**Exercise requirements:** Retype the entries, please, from their first line to the line containing "on this later.", exactly and only those lines, minus the pictures.

•••••

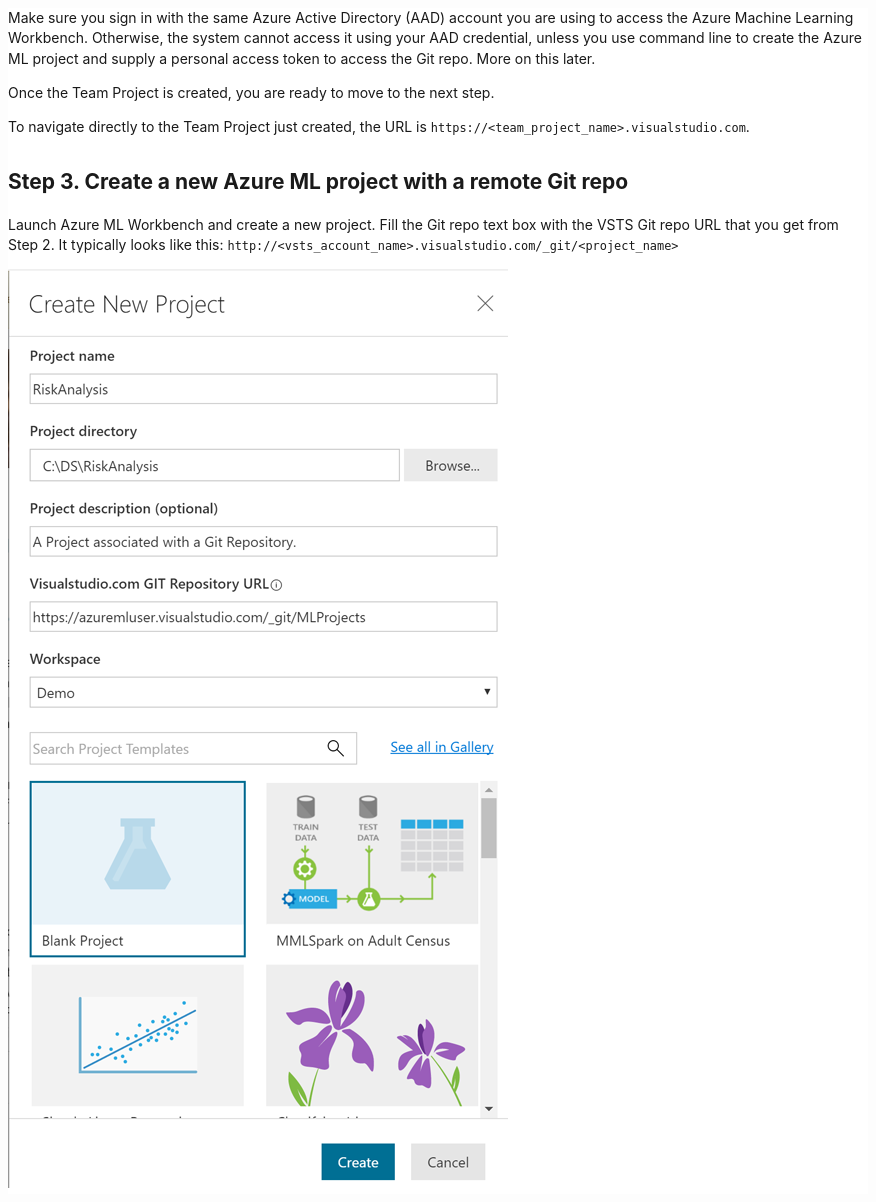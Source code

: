 Make sure you sign in with the same Azure Active Directory (AAD) account you are using to access the Azure Machine Learning Workbench. Otherwise, the system cannot access it using your AAD credential, unless you use command line to create the Azure ML project and supply a personal access token to access the Git repo. More on this later.

Once the Team Project is created, you are ready to move to the next step.

To navigate directly to the Team Project just created, the URL is `https://<team_project_name>.visualstudio.com`.

## Step 3. Create a new Azure ML project with a remote Git repo
Launch Azure ML Workbench and create a new project. Fill the Git repo text box with the VSTS Git repo URL that you get from Step 2. It typically looks like this: `http://<vsts_account_name>.visualstudio.com/_git/<project_name>`

![Create Azure ML Project with Git repo](media/using-git-ml-project/create_project_with_git_rep.png)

•••••

**Answer to the exercise:**
Source code

: Make sure you sign in with the same Azure Active Directory (AAD) account you are using to access the Azure Machine Learning Workbench. Otherwise, the system cannot access it using your AAD credential, unless you use command line to create the Azure ML project and supply a personal access token to access the Git repo. More on this later.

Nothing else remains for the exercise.